* **Work instructions**
Retype every line from the start of the data down to and including the line with "- Node 20+ e". Skip the pictures.

* **Task data**

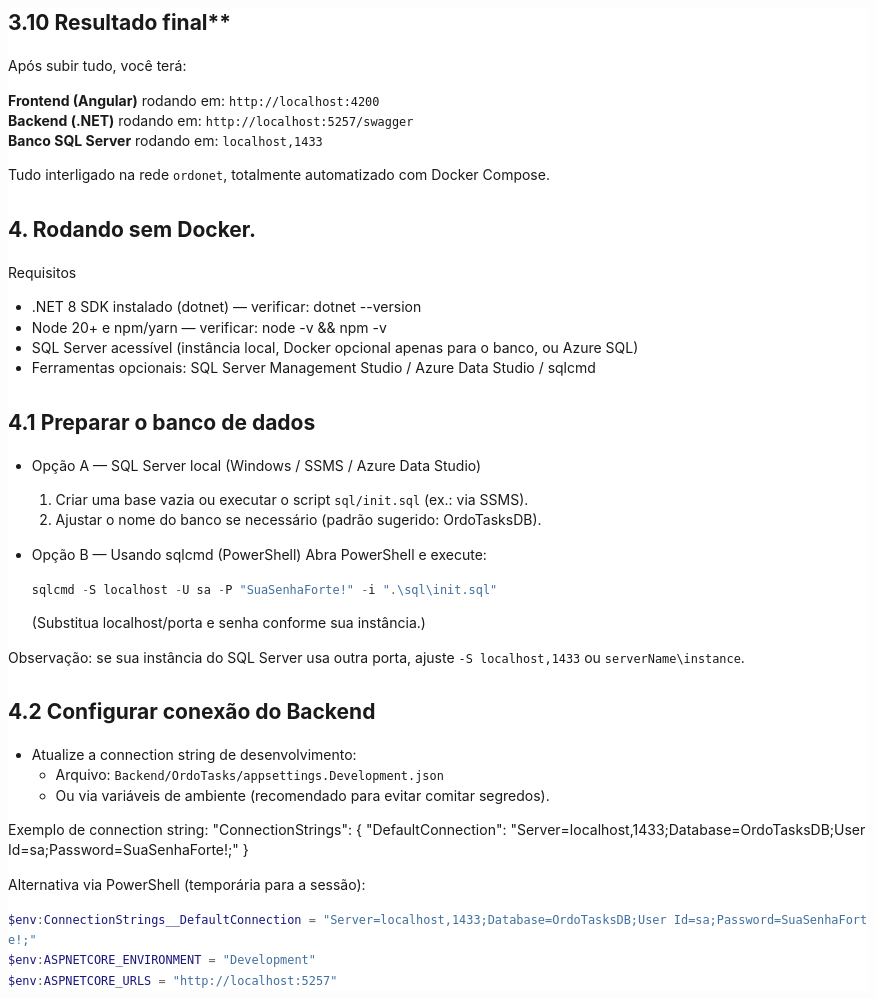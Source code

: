 ## 3.10 Resultado final**

Após subir tudo, você terá:

**Frontend (Angular)** rodando em: `http://localhost:4200`  
**Backend (.NET)** rodando em: `http://localhost:5257/swagger`  
**Banco SQL Server** rodando em: `localhost,1433`  

Tudo interligado na rede `ordonet`, totalmente automatizado com Docker Compose. 

## 4. Rodando sem Docker.

Requisitos
- .NET 8 SDK instalado (dotnet) — verificar: dotnet --version
- Node 20+ e npm/yarn — verificar: node -v && npm -v
- SQL Server acessível (instância local, Docker opcional apenas para o banco, ou Azure SQL)
- Ferramentas opcionais: SQL Server Management Studio / Azure Data Studio / sqlcmd

## 4.1 Preparar o banco de dados

- Opção A — SQL Server local (Windows / SSMS / Azure Data Studio)
  1. Criar uma base vazia ou executar o script `sql/init.sql` (ex.: via SSMS).
  2. Ajustar o nome do banco se necessário (padrão sugerido: OrdoTasksDB).

- Opção B — Usando sqlcmd (PowerShell)
  Abra PowerShell e execute:
  ```powershell
  sqlcmd -S localhost -U sa -P "SuaSenhaForte!" -i ".\sql\init.sql"
  ```
  (Substitua localhost/porta e senha conforme sua instância.)

Observação: se sua instância do SQL Server usa outra porta, ajuste `-S localhost,1433` ou `serverName\instance`.

## 4.2 Configurar conexão do Backend
- Atualize a connection string de desenvolvimento:
  - Arquivo: `Backend/OrdoTasks/appsettings.Development.json`
  - Ou via variáveis de ambiente (recomendado para evitar comitar segredos).

Exemplo de connection string:
"ConnectionStrings": {
  "DefaultConnection": "Server=localhost,1433;Database=OrdoTasksDB;User Id=sa;Password=SuaSenhaForte!;"
}

Alternativa via PowerShell (temporária para a sessão):
```powershell
$env:ConnectionStrings__DefaultConnection = "Server=localhost,1433;Database=OrdoTasksDB;User Id=sa;Password=SuaSenhaForte!;"
$env:ASPNETCORE_ENVIRONMENT = "Development"
$env:ASPNETCORE_URLS = "http://localhost:5257"
```
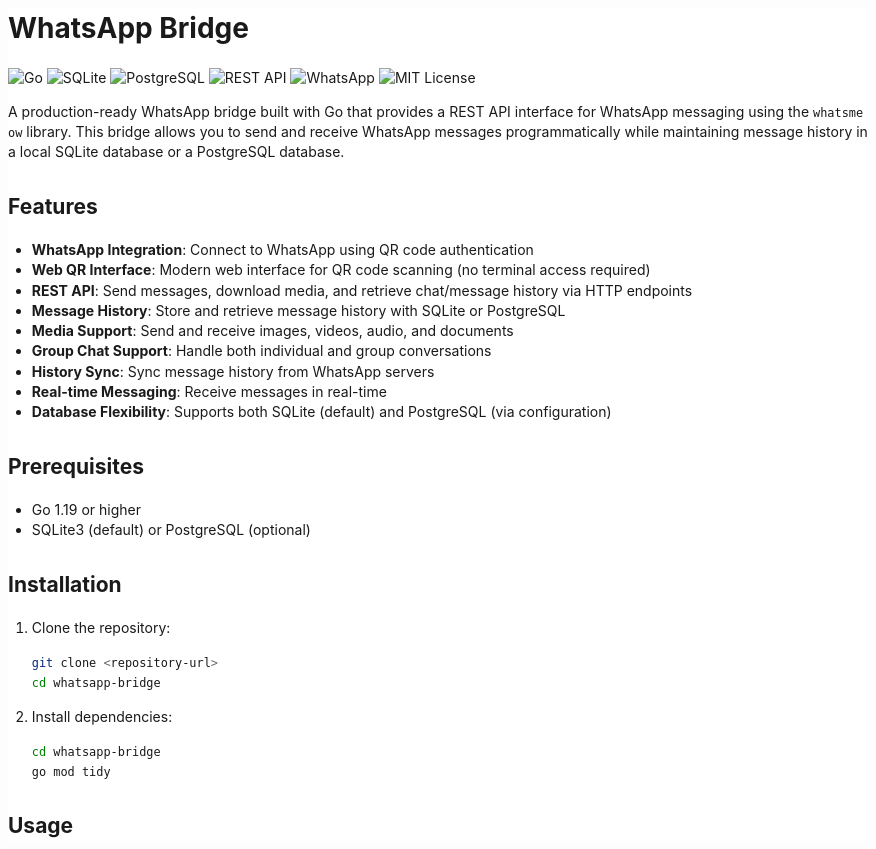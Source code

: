 # WhatsApp Bridge

![Go](https://img.shields.io/badge/Go-1.19%2B-blue?style=for-the-badge&logo=go&logoColor=white)
![SQLite](https://img.shields.io/badge/SQLite-Database-lightgrey?style=for-the-badge&logo=sqlite&logoColor=white)
![PostgreSQL](https://img.shields.io/badge/PostgreSQL-Database-336791?style=for-the-badge&logo=postgresql&logoColor=white)
![REST API](https://img.shields.io/badge/REST-API-green?style=for-the-badge&logo=fastapi&logoColor=white)
![WhatsApp](https://img.shields.io/badge/WhatsApp-Integration-25D366?style=for-the-badge&logo=whatsapp&logoColor=white)
![MIT License](https://img.shields.io/badge/License-MIT-yellow?style=for-the-badge)

A production-ready WhatsApp bridge built with Go that provides a REST API interface for WhatsApp messaging using the `whatsmeow` library. This bridge allows you to send and receive WhatsApp messages programmatically while maintaining message history in a local SQLite database or a PostgreSQL database.

## Features

- **WhatsApp Integration**: Connect to WhatsApp using QR code authentication
- **Web QR Interface**: Modern web interface for QR code scanning (no terminal access required)
- **REST API**: Send messages, download media, and retrieve chat/message history via HTTP endpoints
- **Message History**: Store and retrieve message history with SQLite or PostgreSQL
- **Media Support**: Send and receive images, videos, audio, and documents
- **Group Chat Support**: Handle both individual and group conversations
- **History Sync**: Sync message history from WhatsApp servers
- **Real-time Messaging**: Receive messages in real-time
- **Database Flexibility**: Supports both SQLite (default) and PostgreSQL (via configuration)

## Prerequisites

- Go 1.19 or higher
- SQLite3 (default) or PostgreSQL (optional)

## Installation

1. Clone the repository:
   ```bash
   git clone <repository-url>
   cd whatsapp-bridge
   ```

2. Install dependencies:
   ```bash
   cd whatsapp-bridge
   go mod tidy
   ```

## Usage
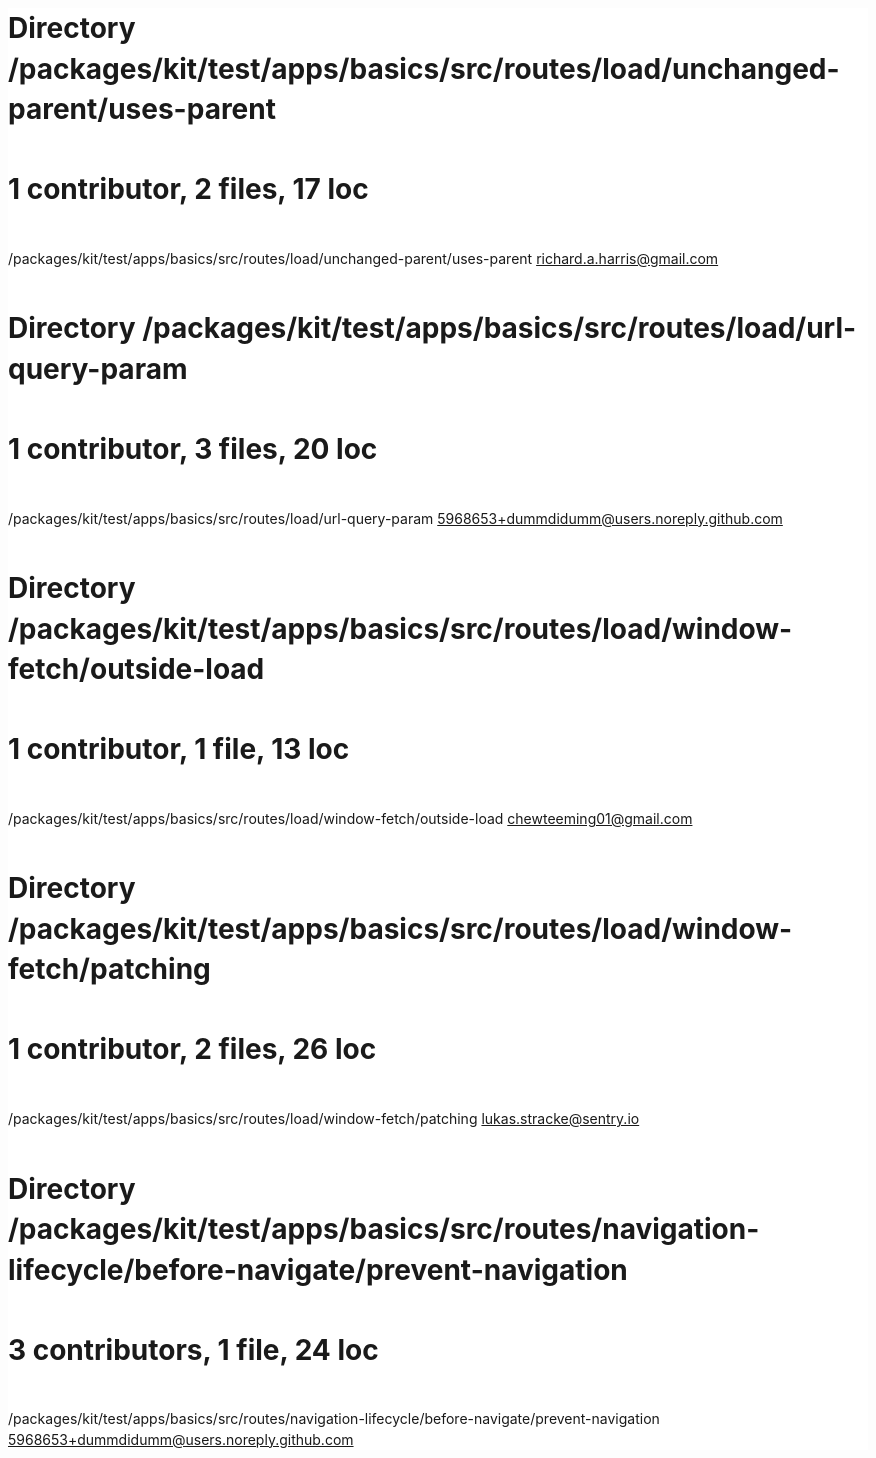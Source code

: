 # 
# Directory /packages/kit/test/apps/basics/src/routes/load/unchanged-parent/uses-parent
# 1 contributor, 2 files, 17 loc
# 
/packages/kit/test/apps/basics/src/routes/load/unchanged-parent/uses-parent  richard.a.harris@gmail.com

# 
# Directory /packages/kit/test/apps/basics/src/routes/load/url-query-param
# 1 contributor, 3 files, 20 loc
# 
/packages/kit/test/apps/basics/src/routes/load/url-query-param  5968653+dummdidumm@users.noreply.github.com

# 
# Directory /packages/kit/test/apps/basics/src/routes/load/window-fetch/outside-load
# 1 contributor, 1 file, 13 loc
# 
/packages/kit/test/apps/basics/src/routes/load/window-fetch/outside-load  chewteeming01@gmail.com

# 
# Directory /packages/kit/test/apps/basics/src/routes/load/window-fetch/patching
# 1 contributor, 2 files, 26 loc
# 
/packages/kit/test/apps/basics/src/routes/load/window-fetch/patching  lukas.stracke@sentry.io

# 
# Directory /packages/kit/test/apps/basics/src/routes/navigation-lifecycle/before-navigate/prevent-navigation
# 3 contributors, 1 file, 24 loc
# 
/packages/kit/test/apps/basics/src/routes/navigation-lifecycle/before-navigate/prevent-navigation  5968653+dummdidumm@users.noreply.github.com
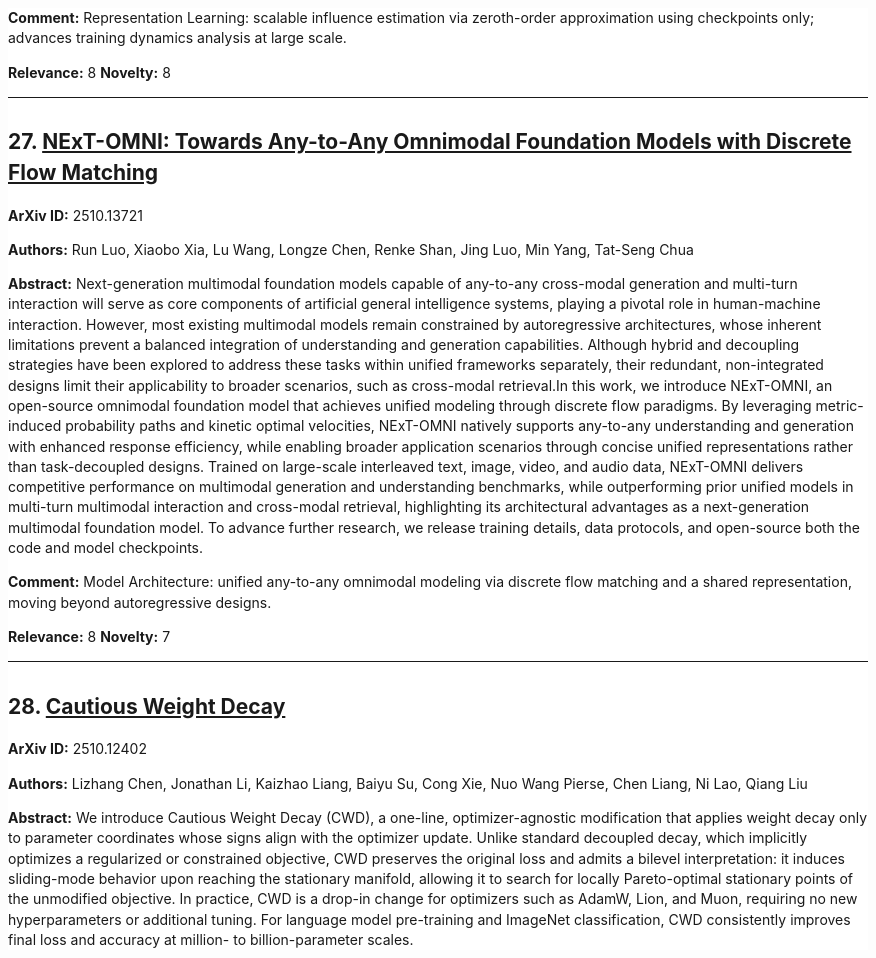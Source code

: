 **Comment:** Representation Learning: scalable influence estimation via zeroth-order approximation using checkpoints only; advances training dynamics analysis at large scale.

**Relevance:** 8
**Novelty:** 8

---

## 27. [NExT-OMNI: Towards Any-to-Any Omnimodal Foundation Models with Discrete Flow Matching](https://arxiv.org/abs/2510.13721) <a id="link27"></a>

**ArXiv ID:** 2510.13721

**Authors:** Run Luo, Xiaobo Xia, Lu Wang, Longze Chen, Renke Shan, Jing Luo, Min Yang, Tat-Seng Chua

**Abstract:** Next-generation multimodal foundation models capable of any-to-any cross-modal generation and multi-turn interaction will serve as core components of artificial general intelligence systems, playing a pivotal role in human-machine interaction. However, most existing multimodal models remain constrained by autoregressive architectures, whose inherent limitations prevent a balanced integration of understanding and generation capabilities. Although hybrid and decoupling strategies have been explored to address these tasks within unified frameworks separately, their redundant, non-integrated designs limit their applicability to broader scenarios, such as cross-modal retrieval.In this work, we introduce NExT-OMNI, an open-source omnimodal foundation model that achieves unified modeling through discrete flow paradigms. By leveraging metric-induced probability paths and kinetic optimal velocities, NExT-OMNI natively supports any-to-any understanding and generation with enhanced response efficiency, while enabling broader application scenarios through concise unified representations rather than task-decoupled designs. Trained on large-scale interleaved text, image, video, and audio data, NExT-OMNI delivers competitive performance on multimodal generation and understanding benchmarks, while outperforming prior unified models in multi-turn multimodal interaction and cross-modal retrieval, highlighting its architectural advantages as a next-generation multimodal foundation model. To advance further research, we release training details, data protocols, and open-source both the code and model checkpoints.

**Comment:** Model Architecture: unified any-to-any omnimodal modeling via discrete flow matching and a shared representation, moving beyond autoregressive designs.

**Relevance:** 8
**Novelty:** 7

---

## 28. [Cautious Weight Decay](https://arxiv.org/abs/2510.12402) <a id="link28"></a>

**ArXiv ID:** 2510.12402

**Authors:** Lizhang Chen, Jonathan Li, Kaizhao Liang, Baiyu Su, Cong Xie, Nuo Wang Pierse, Chen Liang, Ni Lao, Qiang Liu

**Abstract:** We introduce Cautious Weight Decay (CWD), a one-line, optimizer-agnostic modification that applies weight decay only to parameter coordinates whose signs align with the optimizer update. Unlike standard decoupled decay, which implicitly optimizes a regularized or constrained objective, CWD preserves the original loss and admits a bilevel interpretation: it induces sliding-mode behavior upon reaching the stationary manifold, allowing it to search for locally Pareto-optimal stationary points of the unmodified objective. In practice, CWD is a drop-in change for optimizers such as AdamW, Lion, and Muon, requiring no new hyperparameters or additional tuning. For language model pre-training and ImageNet classification, CWD consistently improves final loss and accuracy at million- to billion-parameter scales.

* **Reply**
Source code

: ## 3.10 Resultado final**

Após subir tudo, você terá:

**Frontend (Angular)** rodando em: `http://localhost:4200`  
**Backend (.NET)** rodando em: `http://localhost:5257/swagger`  
**Banco SQL Server** rodando em: `localhost,1433`  

Tudo interligado na rede `ordonet`, totalmente automatizado com Docker Compose. 

## 4. Rodando sem Docker.

Requisitos
- .NET 8 SDK instalado (dotnet) — verificar: dotnet --version
- Node 20+ e npm/yarn — verificar: node -v && npm -v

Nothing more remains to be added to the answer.